[all-commits] [llvm/llvm-project] 3b4d80: [ELF] Parallelize writes of different OutputSections

Wed Aug 24 09:40:21 PDT 2022

  Branch: refs/heads/main
  Home:   https://github.com/llvm/llvm-project
  Commit: 3b4d800911b52ae23da1a1e3f9105f53d8053397
      https://github.com/llvm/llvm-project/commit/3b4d800911b52ae23da1a1e3f9105f53d8053397
  Author: Fangrui Song <i at maskray.me>
  Date:   2022-08-24 (Wed, 24 Aug 2022)

  Changed paths:
    M lld/ELF/OutputSections.cpp
    M lld/ELF/OutputSections.h
    M lld/ELF/Writer.cpp
    M lld/test/ELF/arm-thumb-interwork-notfunc.s
    M lld/test/ELF/hexagon-jump-error.s
    M lld/test/ELF/linkerscript/overlapping-sections.s
    M llvm/include/llvm/Support/Parallel.h
    M llvm/lib/Support/Parallel.cpp

  Log Message:
  -----------
  [ELF] Parallelize writes of different OutputSections

We currently process one OutputSection at a time and for each OutputSection
write contained input sections in parallel. This strategy does not leverage
multi-threading well. Instead, parallelize writes of different OutputSections.

The default TaskSize for parallelFor often leads to inferior sharding. We
prepare the task in the caller instead.

* Move llvm::parallel::detail::TaskGroup to llvm::parallel::TaskGroup
* Add llvm::parallel::TaskGroup::execute.
* Change writeSections to declare TaskGroup and pass it to writeTo.
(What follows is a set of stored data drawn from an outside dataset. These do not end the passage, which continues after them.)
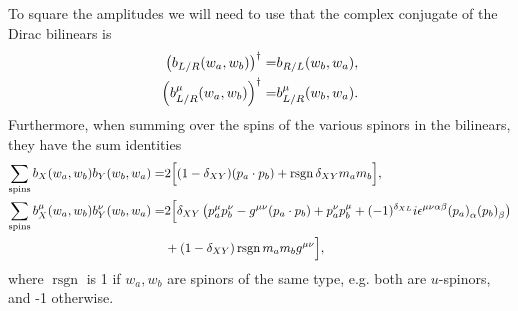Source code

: \documentclass[../main.tex]{subfiles}
\begin{document}
To square the amplitudes we will need to use that the complex conjugate of the Dirac bilinears is
\begin{subequations}
  \begin{align}
    \left(b_{L/R}(w_a, w_b)\right)^\dagger =     & b_{R/L}(w_b, w_a),
    \\
    \left(b_{L/R}^\mu(w_a, w_b)\right)^\dagger = & b_{L/R}^\mu(w_b,
    w_a).
  \end{align}
\end{subequations}
Furthermore, when summing over the spins of the various spinors in the
bilinears, they have the sum identities
\begin{align}
  \sum_{\text{spins}} b_X(w_a, w_b) b_Y(w_b, w_a) =         & 2 \Big[
    (1-\delta_{XY}) (p_a \cdot p_b) + \operatorname{rsgn}
    \delta_{XY} m_a m_b
    \Big],
  \\
  \nonumber
  \sum_{\text{spins}} b_X^\mu(w_a, w_b) b_Y^\nu(w_b, w_a) = & 2\Big[
    \delta_{XY}\pclosed{p_a^\mu p_b^\nu - \g (p_a \cdot p_b) +
      p_a^\nu
      p_b^\mu +
      (-1)^{\delta_{XL}} i \epsilon^{\mu\nu\alpha\beta}
      \tensor{(p_a)}{_\alpha}
  \tensor{(p_b)}{_\beta}}                                             \\
                                                            & +
    (1-\delta_{XY})\operatorname{rsgn} m_a m_b \g \Big],
\end{align}
where \(\operatorname{rsgn}\) is 1 if \(w_a, w_b\) are spinors of the same
type, e.g. both are \(u\)-spinors, and -1 otherwise.
\end{document}
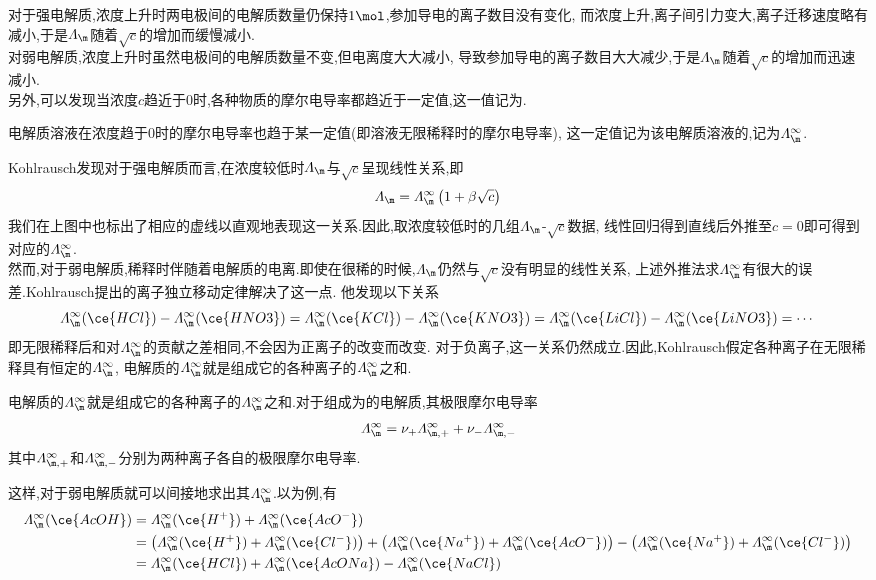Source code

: \documentclass{ctexart}
\begin{document}
\indent 对于强电解质,浓度上升时两电极间的电解质数量仍保持$1\mol$,参加导电的离子数目没有变化,%
而浓度上升,离子间引力变大,离子迁移速度略有减小,于是$\varLambda_\m$随着$\sqrt{c}$的增加而缓慢减小.\\
\indent 对弱电解质,浓度上升时虽然电极间的电解质数量不变,但电离度大大减小,
导致参加导电的离子数目大大减少,于是$\varLambda_\m$随着$\sqrt{c}$的增加而迅速减小.\\
\indent 另外,可以发现当浓度$c$趋近于$0$时,各种物质的摩尔电导率都趋近于一定值,这一值记为.
\begin{definition}[6A.1.4 极限摩尔电导率]
    电解质溶液在浓度趋于$0$时的摩尔电导率也趋于某一定值(即溶液无限稀释时的摩尔电导率),%
    这一定值记为该电解质溶液的,记为$\varLambda_\m^\infty$.
\end{definition}
Kohlrausch发现对于强电解质而言,在浓度较低时$\varLambda_\m$与$\sqrt{c}$呈现线性关系,即
\[\varLambda_\m=\varLambda_\m^\infty\left(1+\beta\sqrt{c}\right)\]
我们在上图中也标出了相应的虚线以直观地表现这一关系.因此,取浓度较低时的几组$\varLambda_\m$-$\sqrt{c}$数据,%
线性回归得到直线后外推至$c=0$即可得到对应的$\varLambda_\m^\infty$.\\
\indent 然而,对于弱电解质,稀释时伴随着电解质的电离.即使在很稀的时候,$\varLambda_\m$仍然与$\sqrt{c}$没有明显的线性关系,%
上述外推法求$\varLambda_\m^\infty$有很大的误差.Kohlrausch提出的离子独立移动定律解决了这一点.%
他发现以下关系
\[\varLambda_\m^\infty(\ce{HCl})-\varLambda_\m^\infty(\ce{HNO3})
=\varLambda_\m^\infty(\ce{KCl})-\varLambda_\m^\infty(\ce{KNO3})
=\varLambda_\m^\infty(\ce{LiCl})-\varLambda_\m^\infty(\ce{LiNO3})=\cdots\]
即无限稀释后和对$\varLambda_\m^\infty$的贡献之差相同,不会因为正离子的改变而改变.%
对于负离子,这一关系仍然成立.因此,Kohlrausch假定各种离子在无限稀释具有恒定的$\varLambda_\m^\infty$,%
电解质的$\varLambda_\m^\infty$就是组成它的各种离子的$\varLambda_\m^\infty$之和.
\begin{theorem}[6A.1.5 离子独立移动定律]
    电解质的$\varLambda_\m^\infty$就是组成它的各种离子的$\varLambda_\m^\infty$之和.对于组成为的电解质,其极限摩尔电导率
    \[\varLambda_\m^\infty=\nu_+\varLambda_{\m,+}^\infty+\nu_-\varLambda_{\m,-}^\infty\]
    其中$\varLambda_{\m,+}^\infty$和$\varLambda_{\m,-}^\infty$分别为两种离子各自的极限摩尔电导率.
\end{theorem}
这样,对于弱电解质就可以间接地求出其$\varLambda_\m^\infty$.以为例,有
\[\begin{aligned}
    \varLambda_\m^\infty(\ce{AcOH})
    &= \varLambda_\m^\infty(\ce{H^+})+\varLambda_\m^\infty(\ce{AcO^-}) \\
    &= \left(\varLambda_\m^\infty(\ce{H^+})+\varLambda_\m^\infty(\ce{Cl^-})\right)
        +\left(\varLambda_\m^\infty(\ce{Na^+})+\varLambda_\m^\infty(\ce{AcO^-})\right)
        -\left(\varLambda_\m^\infty(\ce{Na^+})+\varLambda_\m^\infty(\ce{Cl^-})\right) \\
    &= \varLambda_\m^\infty(\ce{HCl})+\varLambda_\m^\infty(\ce{AcONa})-\varLambda_\m^\infty(\ce{NaCl})
\end{aligned}\]
\end{document}

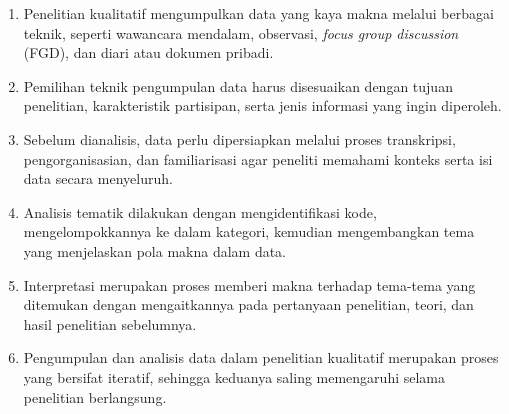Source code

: \documentclass[
  indonesian,
  letterpaper,
  DIV=11,
  numbers=noendperiod]{scrreprt}
\providecommand{\tightlist}{%
  \setlength{\itemsep}{0pt}\setlength{\parskip}{0pt}}
\begin{document}
\begin{tcolorbox}[enhanced jigsaw, colframe=quarto-callout-tip-color-frame, toptitle=1mm, breakable, leftrule=.75mm, arc=.35mm, toprule=.15mm, colback=white, colbacktitle=quarto-callout-tip-color!10!white, bottomtitle=1mm, bottomrule=.15mm, titlerule=0mm, title=\textcolor{quarto-callout-tip-color}{\faLightbulb}\hspace{0.5em}{Rangkuman}, coltitle=black, left=2mm, opacitybacktitle=0.6, opacityback=0, rightrule=.15mm]

\begin{enumerate}
\def\labelenumi{\arabic{enumi}.}
\tightlist
\item
  Penelitian kualitatif mengumpulkan data yang kaya makna melalui
  berbagai teknik, seperti wawancara mendalam, observasi, \emph{focus
  group discussion} (FGD), dan diari atau dokumen pribadi.
\item
  Pemilihan teknik pengumpulan data harus disesuaikan dengan tujuan
  penelitian, karakteristik partisipan, serta jenis informasi yang ingin
  diperoleh.
\item
  Sebelum dianalisis, data perlu dipersiapkan melalui proses
  transkripsi, pengorganisasian, dan familiarisasi agar peneliti
  memahami konteks serta isi data secara menyeluruh.
\item
  Analisis tematik dilakukan dengan mengidentifikasi kode,
  mengelompokkannya ke dalam kategori, kemudian mengembangkan tema yang
  menjelaskan pola makna dalam data.
\item
  Interpretasi merupakan proses memberi makna terhadap tema-tema yang
  ditemukan dengan mengaitkannya pada pertanyaan penelitian, teori, dan
  hasil penelitian sebelumnya.
\item
  Pengumpulan dan analisis data dalam penelitian kualitatif merupakan
  proses yang bersifat iteratif, sehingga keduanya saling memengaruhi
  selama penelitian berlangsung.
\end{enumerate}

\end{tcolorbox}
\end{document}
Speed-up with --threads=8:

* clang -DCMAKE_BUILD_TYPE=Release: 1.11x as fast
* clang -DCMAKE_BUILD_TYPE=Debug: 1.10x as fast
* chrome -DCMAKE_BUILD_TYPE=Release: 1.04x as fast
* scylladb build/release: 1.09x as fast

On M1, many benchmarks are a small fraction of a percentage faster. Mozilla showed the largest difference with the patch being about 1.03x as fast.

Differential Revision: https://reviews.llvm.org/D131247